Anyway, I like this peribahasa best. The one that says Di mana bumi dipijak, di situ langit ku junjung. It kind of made my life easier wherever we landed ourselves in.


13 thoughts on “A Peribahasa Revisited

  1. I think the peribahasa that you described last, ‘Di mana bumi dipijak, di situ langit ku junjung’, would also describe me the best…I had lived a nomadic life since I was born, and only just relatively recently, (being married, having a kid, and getting a stable job) would I consider myself as actually having settled down… Back to what I was saying, it’s a different feeling when you feel that you belong everywhere, but at the same time, belong nowhere… So holding on to this peribahasa really made my life easier…

  2. Mr Lobo,
    I also like that peribahasa because it’s in one of my favourite M. Nasir’s song Mantera Semerah Padi..
    ‘Di mana, bumi ku pijak.. di situ, langit ku junjung.. Alang-alang menyeluk pekasam…biar sampai ke pangkal lengan ohhh..’


  3. Not a bad article for a closet philosopher 😀 hahaha …
    Anyway, sadly like any other form of traditions, peribahasa has lost their place in the younger generation in my country. Phrases like the f words and all the ghetto slangs is in rage.

    We used to have this very interesting class where we exchange ‘pantun’, ‘gurindam’ and other sort. It was a fun class.

    I don’t know what they’re teaching now in Bahasa Indonesia study.

    There is this peribahasa (is it ‘saying’ in English?) we know pretty well here:

    “Lain Ladang Lain Belalang, Lain Lubuk Lain Ikannya” … basically it goes to say that different people in different place act differently haha,

    Hence the need to, “Di mana bumi ku pijak, di situ langit ku junjung”.

  4. Heru,
    I think u meant toilet seat philosopher? ;p
    Peribahasa is proverb in English if I am not mistaken….
    Eh I know about the lain ladang, lain belalang peribahasa.. in English its Different folks different strokes…

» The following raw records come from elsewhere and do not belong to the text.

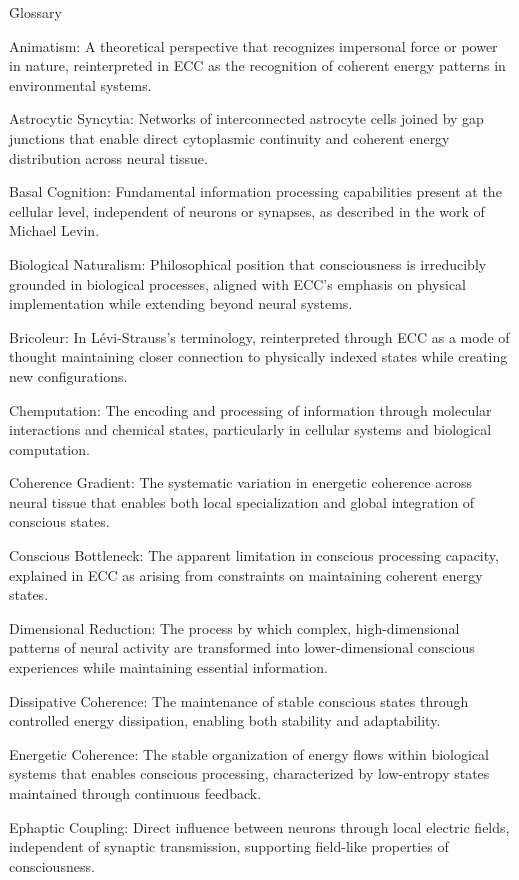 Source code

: \h{Glossary}

Animatism: A theoretical perspective that recognizes impersonal force or power in nature, reinterpreted in ECC as the recognition of coherent energy patterns in environmental systems.

Astrocytic Syncytia: Networks of interconnected astrocyte cells joined by gap junctions that enable direct cytoplasmic continuity and coherent energy distribution across neural tissue.

Basal Cognition: Fundamental information processing capabilities present at the cellular level, independent of neurons or synapses, as described in the work of Michael Levin.

Biological Naturalism: Philosophical position that consciousness is irreducibly grounded in biological processes, aligned with ECC's emphasis on physical implementation while extending beyond neural systems.

Bricoleur: In Lévi-Strauss's terminology, reinterpreted through ECC as a mode of thought maintaining closer connection to physically indexed states while creating new configurations.

Chemputation: The encoding and processing of information through molecular interactions and chemical states, particularly in cellular systems and biological computation.

Coherence Gradient: The systematic variation in energetic coherence across neural tissue that enables both local specialization and global integration of conscious states.

Conscious Bottleneck: The apparent limitation in conscious processing capacity, explained in ECC as arising from constraints on maintaining coherent energy states.

Dimensional Reduction: The process by which complex, high-dimensional patterns of neural activity are transformed into lower-dimensional conscious experiences while maintaining essential information.

Dissipative Coherence: The maintenance of stable conscious states through controlled energy dissipation, enabling both stability and adaptability.

Energetic Coherence: The stable organization of energy flows within biological systems that enables conscious processing, characterized by low-entropy states maintained through continuous feedback.

Ephaptic Coupling: Direct influence between neurons through local electric fields, independent of synaptic transmission, supporting field-like properties of consciousness.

    Back in my country, the Malay Language started out as a 2nd Language. Hence we call the subject ML2 ( Malay as 2nd Language ) and now they call it Mother Tongue language. But really, kids these days study it just for the sake of passing exams. Hardly as a communication lingo amongst themselves… BUT, thanks to sinetron and Indonesian domestic workers, the kids in my country are quite apt in speaking BI though… ironic huh?

    I’m not quite sure about Malaysia… so far the kids I am teaching tuition to all go to private schools using the syllabus of my country. I have yet to really know personally a kid from a sekolah kebangsaan here…

  5. Oh iya, toilet seat hahaha …
    Ngomong-ngomong… itu di pojok kanan atas ada smilies kecil … 😀 iseng amat.

  6. Hehheh Mr Lobo, that’s corny.
    Bring it on.. but be warned that I am no tasawuf scholar, just a freelance editor 😛

  7. Mr Mudpie,
    Is that you being a lawyer buruk? 😛
    hehe but yeah it’s true … jodoh dikejar takkan lari. Tapi kan, I know some people kejar their supposedly jodoh till it scares the latter off to the point they ran. As in Run Forest RUNNNNNNNNN!
    That kind.
    So how?

  8. I learnt the peribahasa ‘Di mana bumi dipijak, di situ langit ku junjung’ when i was in secondary school… Hahaa!!